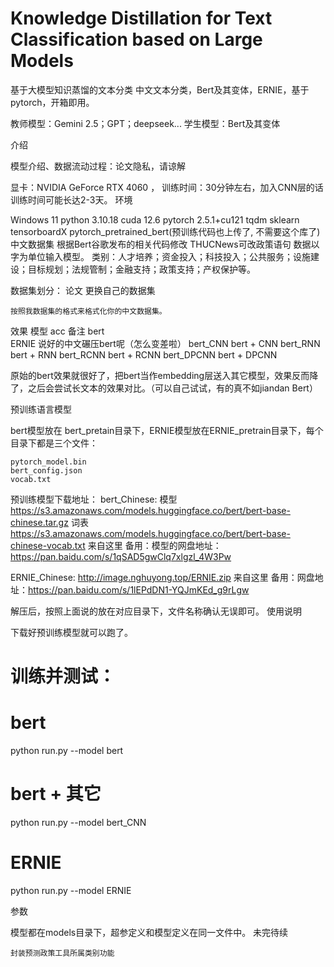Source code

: # Knowledge Distillation for Text Classification based on Large Models 
基于大模型知识蒸馏的文本分类
中文文本分类，Bert及其变体，ERNIE，基于pytorch，开箱即用。

教师模型：Gemini 2.5；GPT；deepseek...
学生模型：Bert及其变体


介绍

模型介绍、数据流动过程：论文隐私，请谅解

显卡：NVIDIA GeForce RTX 4060 ， 训练时间：30分钟左右，加入CNN层的话训练时间可能长达2-3天。
环境

Windows 11
python	3.10.18
cuda	12.6
pytorch	2.5.1+cu121
tqdm
sklearn
tensorboardX
pytorch_pretrained_bert(预训练代码也上传了, 不需要这个库了)
中文数据集
根据Bert谷歌发布的相关代码修改
THUCNews可改政策语句
数据以字为单位输入模型。
类别：人才培养；资金投入；科技投入；公共服务；设施建设；目标规划；法规管制；金融支持；政策支持；产权保护等。

数据集划分：
论文
更换自己的数据集

    按照我数据集的格式来格式化你的中文数据集。

效果
模型 	acc 	备注
bert 	
ERNIE 		说好的中文碾压bert呢（怎么变差啦）
bert_CNN 	 	bert + CNN
bert_RNN 		bert + RNN
bert_RCNN 		bert + RCNN
bert_DPCNN 	 	bert + DPCNN

原始的bert效果就很好了，把bert当作embedding层送入其它模型，效果反而降了，之后会尝试长文本的效果对比。（可以自己试试，有的真不如jiandan Bert）


预训练语言模型

bert模型放在 bert_pretain目录下，ERNIE模型放在ERNIE_pretrain目录下，每个目录下都是三个文件：

    pytorch_model.bin
    bert_config.json
    vocab.txt

预训练模型下载地址：
bert_Chinese: 模型 https://s3.amazonaws.com/models.huggingface.co/bert/bert-base-chinese.tar.gz
词表 https://s3.amazonaws.com/models.huggingface.co/bert/bert-base-chinese-vocab.txt
来自这里
备用：模型的网盘地址：https://pan.baidu.com/s/1qSAD5gwClq7xlgzl_4W3Pw

ERNIE_Chinese: http://image.nghuyong.top/ERNIE.zip
来自这里
备用：网盘地址：https://pan.baidu.com/s/1lEPdDN1-YQJmKEd_g9rLgw

解压后，按照上面说的放在对应目录下，文件名称确认无误即可。
使用说明

下载好预训练模型就可以跑了。

# 训练并测试：
# bert
python run.py --model bert

# bert + 其它
python run.py --model bert_CNN

# ERNIE
python run.py --model ERNIE

参数

模型都在models目录下，超参定义和模型定义在同一文件中。
未完待续

    封装预测政策工具所属类别功能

+ + +

Aim of the exercise =>
Return the complete material above exactly, with no picture.

Exercise result =>
Source code

: # Knowledge Distillation for Text Classification based on Large Models 
基于大模型知识蒸馏的文本分类
中文文本分类，Bert及其变体，ERNIE，基于pytorch，开箱即用。

教师模型：Gemini 2.5；GPT；deepseek...
学生模型：Bert及其变体


介绍

模型介绍、数据流动过程：论文隐私，请谅解

显卡：NVIDIA GeForce RTX 4060 ， 训练时间：30分钟左右，加入CNN层的话训练时间可能长达2-3天。
环境

Windows 11
python	3.10.18
cuda	12.6
pytorch	2.5.1+cu121
tqdm
sklearn
tensorboardX
pytorch_pretrained_bert(预训练代码也上传了, 不需要这个库了)
中文数据集
根据Bert谷歌发布的相关代码修改
THUCNews可改政策语句
数据以字为单位输入模型。
类别：人才培养；资金投入；科技投入；公共服务；设施建设；目标规划；法规管制；金融支持；政策支持；产权保护等。

数据集划分：
论文
更换自己的数据集

    按照我数据集的格式来格式化你的中文数据集。

效果
模型 	acc 	备注
bert 	
ERNIE 		说好的中文碾压bert呢（怎么变差啦）
bert_CNN 	 	bert + CNN
bert_RNN 		bert + RNN
bert_RCNN 		bert + RCNN
bert_DPCNN 	 	bert + DPCNN

原始的bert效果就很好了，把bert当作embedding层送入其它模型，效果反而降了，之后会尝试长文本的效果对比。（可以自己试试，有的真不如jiandan Bert）


预训练语言模型

bert模型放在 bert_pretain目录下，ERNIE模型放在ERNIE_pretrain目录下，每个目录下都是三个文件：

    pytorch_model.bin
    bert_config.json
    vocab.txt

预训练模型下载地址：
bert_Chinese: 模型 https://s3.amazonaws.com/models.huggingface.co/bert/bert-base-chinese.tar.gz
词表 https://s3.amazonaws.com/models.huggingface.co/bert/bert-base-chinese-vocab.txt
来自这里
备用：模型的网盘地址：https://pan.baidu.com/s/1qSAD5gwClq7xlgzl_4W3Pw

ERNIE_Chinese: http://image.nghuyong.top/ERNIE.zip
来自这里
备用：网盘地址：https://pan.baidu.com/s/1lEPdDN1-YQJmKEd_g9rLgw

解压后，按照上面说的放在对应目录下，文件名称确认无误即可。
使用说明

下载好预训练模型就可以跑了。

# 训练并测试：
# bert
python run.py --model bert

# bert + 其它
python run.py --model bert_CNN

# ERNIE
python run.py --model ERNIE

参数

模型都在models目录下，超参定义和模型定义在同一文件中。
未完待续

    封装预测政策工具所属类别功能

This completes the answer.